Ah, yep, this has the potential to solve those cases as well. Seems
promising, to me at least. :)
On Thu, Sep 07, 2017 at 03:51:48PM -0600, Ross Zwisler wrote:
> On Thu, Sep 07, 2017 at 03:26:10PM -0600, Andreas Dilger wrote:
> > However, I wonder if this could
> > be prevented at runtime, and only allow S_DAX to be set when the inode is
> > first instantiated, and wouldn't be allowed to change after that? Setting
> > or clearing the per-inode DAX flag might still be allowed, but it wouldn't
> > be enabled until the inode is next fetched into cache? Similarly, for
> > inodes that have conflicting features (e.g. inline data or encryption)
> > would not be allowed to enable S_DAX.
>
> Ooh, this seems interesting. This would ensure that S_DAX transitions
> couldn't ever race with I/Os or mmaps(). I had some other ideas for how to
> handle this, but I think your idea is more promising. :)
IMO, that's an awful admin interface - it can't be done on demand
(i.e. when needed) because we can't force an inode to be evicted
from the cache. And then we have the "why the hell did that just
change" problem if an inode is evicted due to memory pressure and
then immediately reinstantiated by the running workload. That's a
recipe for driving admins insane...
> I guess with this solution we'd need:
>
> a) A good way of letting the user detect the state where they had set the DAX
> inode flag, but that it wasn't yet in use by the inode.
>
> b) A reliable way of flushing the inode from the filesystem cache, so that the
> next time an open() happens they get the new behavior. The way I usually do
> this is via umount/remount, but there is probably already a way to do this?
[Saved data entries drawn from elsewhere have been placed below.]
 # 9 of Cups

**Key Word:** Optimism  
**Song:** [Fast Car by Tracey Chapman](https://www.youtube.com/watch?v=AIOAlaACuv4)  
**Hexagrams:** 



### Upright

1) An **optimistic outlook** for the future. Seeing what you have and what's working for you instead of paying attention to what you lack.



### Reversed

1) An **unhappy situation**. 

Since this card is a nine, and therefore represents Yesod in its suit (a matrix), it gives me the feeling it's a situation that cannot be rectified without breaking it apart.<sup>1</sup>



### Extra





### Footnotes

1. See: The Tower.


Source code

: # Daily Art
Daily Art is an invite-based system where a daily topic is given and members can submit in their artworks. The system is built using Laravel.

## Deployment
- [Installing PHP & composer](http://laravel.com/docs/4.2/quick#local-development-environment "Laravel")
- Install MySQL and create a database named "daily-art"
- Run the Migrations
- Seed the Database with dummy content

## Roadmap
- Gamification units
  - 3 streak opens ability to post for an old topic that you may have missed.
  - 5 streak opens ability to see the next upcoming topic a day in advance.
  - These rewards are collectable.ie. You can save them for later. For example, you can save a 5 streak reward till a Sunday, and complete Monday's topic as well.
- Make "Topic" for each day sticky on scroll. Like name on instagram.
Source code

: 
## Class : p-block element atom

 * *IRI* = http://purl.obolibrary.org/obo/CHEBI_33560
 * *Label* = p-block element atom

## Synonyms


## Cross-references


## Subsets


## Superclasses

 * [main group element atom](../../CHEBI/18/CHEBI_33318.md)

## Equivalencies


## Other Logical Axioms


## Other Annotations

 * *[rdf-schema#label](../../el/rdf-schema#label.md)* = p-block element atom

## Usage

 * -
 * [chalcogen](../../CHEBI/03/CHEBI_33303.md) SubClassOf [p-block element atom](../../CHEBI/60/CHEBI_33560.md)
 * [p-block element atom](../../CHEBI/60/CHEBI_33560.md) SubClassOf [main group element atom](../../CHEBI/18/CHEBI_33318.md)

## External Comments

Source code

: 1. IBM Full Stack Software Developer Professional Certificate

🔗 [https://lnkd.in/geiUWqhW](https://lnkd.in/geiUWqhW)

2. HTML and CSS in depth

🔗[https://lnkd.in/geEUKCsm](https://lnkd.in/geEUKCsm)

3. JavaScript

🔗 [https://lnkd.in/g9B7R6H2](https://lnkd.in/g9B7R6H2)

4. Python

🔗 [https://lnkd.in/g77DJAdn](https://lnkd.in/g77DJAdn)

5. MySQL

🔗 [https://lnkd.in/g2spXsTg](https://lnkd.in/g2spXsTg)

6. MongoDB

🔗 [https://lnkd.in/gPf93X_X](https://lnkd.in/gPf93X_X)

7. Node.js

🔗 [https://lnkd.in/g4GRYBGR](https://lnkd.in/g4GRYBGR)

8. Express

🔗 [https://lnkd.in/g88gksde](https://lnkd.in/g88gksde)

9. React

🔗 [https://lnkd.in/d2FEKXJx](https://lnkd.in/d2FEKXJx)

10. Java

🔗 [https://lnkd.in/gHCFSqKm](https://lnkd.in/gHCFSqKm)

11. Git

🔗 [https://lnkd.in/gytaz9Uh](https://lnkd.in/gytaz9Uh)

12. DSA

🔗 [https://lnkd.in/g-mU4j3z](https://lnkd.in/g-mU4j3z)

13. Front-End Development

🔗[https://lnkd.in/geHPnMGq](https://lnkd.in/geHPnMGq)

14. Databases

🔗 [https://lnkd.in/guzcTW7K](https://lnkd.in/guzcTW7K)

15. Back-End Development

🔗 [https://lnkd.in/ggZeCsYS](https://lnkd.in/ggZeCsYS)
Not if it's referenced. And if it's not referenced, then the only
hammer we have is Brutus^Wdrop_caches. That's not an option for
production machines.
Neat idea, but one I'd already thought of and discarded as "not
practical from an admin perspective".
Cheers,
Dave.
--
Dave Chinner
[email protected]
On Fri, Sep 08, 2017 at 08:12:01AM +1000, Dave Chinner wrote:
> On Thu, Sep 07, 2017 at 03:51:48PM -0600, Ross Zwisler wrote:
> > On Thu, Sep 07, 2017 at 03:26:10PM -0600, Andreas Dilger wrote:
> > > However, I wonder if this could
> > > be prevented at runtime, and only allow S_DAX to be set when the inode is
> > > first instantiated, and wouldn't be allowed to change after that? Setting
> > > or clearing the per-inode DAX flag might still be allowed, but it wouldn't
> > > be enabled until the inode is next fetched into cache? Similarly, for
> > > inodes that have conflicting features (e.g. inline data or encryption)
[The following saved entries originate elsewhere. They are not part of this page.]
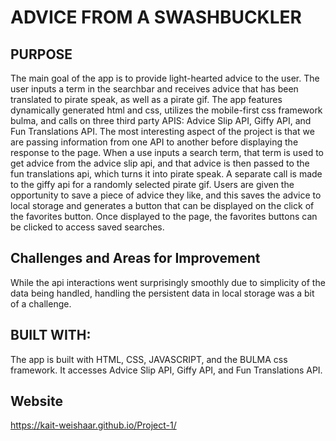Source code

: # ADVICE FROM A SWASHBUCKLER

## PURPOSE
The main goal of the app is to provide light-hearted advice to the user. The user inputs a term in the searchbar and receives advice that has been translated to pirate speak, as well as a pirate gif. The app features dynamically generated html and css, utilizes the mobile-first css framework bulma, and calls on three third party APIS: Advice Slip API, Giffy API, and Fun Translations API. The most interesting aspect of the project is that we are passing information from one API to another before displaying the response to the page. When a use inputs a search term, that term is used to get advice from the advice slip api, and that advice is then passed to the fun translations api, which turns it into pirate speak. A separate call is made to the giffy api for a randomly selected pirate gif. Users are given the opportunity to save a piece of advice they like, and this saves the advice to local storage and generates a button that can be displayed on the click of the favorites button. Once displayed to the page, the favorites buttons can be clicked to access saved searches.

## Challenges and Areas for Improvement
While the api interactions went surprisingly smoothly due to simplicity of the data being handled, handling the persistent data in local storage was a bit of a challenge. 

## BUILT WITH: 
The app is built with HTML, CSS, JAVASCRIPT, and the BULMA css framework. It accesses Advice Slip API, Giffy API, and Fun Translations API.

## Website 
https://kait-weishaar.github.io/Project-1/


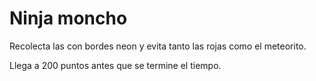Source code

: # Ninja moncho

Recolecta las con bordes neon y evita tanto las rojas como el meteorito.

Llega a 200 puntos antes que se termine el tiempo.
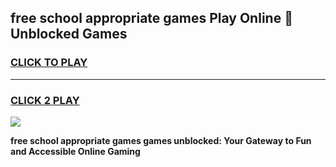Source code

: 
## free school appropriate games Play Online 👋 Unblocked Games
<h3>
<a href="https://news.freeplayer.one?title=free_school_appropriate_games&ref=17GH">CLICK TO PLAY</a></h3>
<hr>

<h3>
<a href="https://news.freeplayer.one?title=free_school_appropriate_games&ref=17GH">CLICK 2 PLAY</a>
  
</h3>

<a href="https://news.freeplayer.one?title=free_school_appropriate_games&ref=17GH/"><img src="https://clearcache.store/games.png"></a>


**free school appropriate games games unblocked: Your Gateway to Fun and Accessible Online Gaming**
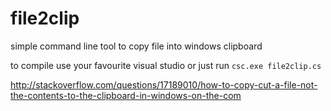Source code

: # file2clip
simple command line tool to copy file into windows clipboard

to compile use your favourite visual studio or just run `csc.exe file2clip.cs`
  
http://stackoverflow.com/questions/17189010/how-to-copy-cut-a-file-not-the-contents-to-the-clipboard-in-windows-on-the-com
> > > would not be allowed to enable S_DAX.
> >
> > Ooh, this seems interesting. This would ensure that S_DAX transitions
> > couldn't ever race with I/Os or mmaps(). I had some other ideas for how to
> > handle this, but I think your idea is more promising. :)
>
> IMO, that's an awful admin interface - it can't be done on demand
> (i.e. when needed) because we can't force an inode to be evicted
> from the cache. And then we have the "why the hell did that just
> change" problem if an inode is evicted due to memory pressure and
> then immediately reinstantiated by the running workload. That's a
> recipe for driving admins insane...
>
> > I guess with this solution we'd need:
> >
> > a) A good way of letting the user detect the state where they had set the DAX
> > inode flag, but that it wasn't yet in use by the inode.
> >
> > b) A reliable way of flushing the inode from the filesystem cache, so that the
> > next time an open() happens they get the new behavior. The way I usually do
> > this is via umount/remount, but there is probably already a way to do this?
>
> Not if it's referenced. And if it's not referenced, then the only
> hammer we have is Brutus^Wdrop_caches. That's not an option for
> production machines.
>
> Neat idea, but one I'd already thought of and discarded as "not
> practical from an admin perspective".
Okay, so other ideas (which you have also probably already though of) include:
1) Just return -EBUSY if anyone tries to change the DAX flag of an inode with
open mappings or any open file handles. To prevent TOCTOU races we'd have to
do some additional locking while actually changing the flag.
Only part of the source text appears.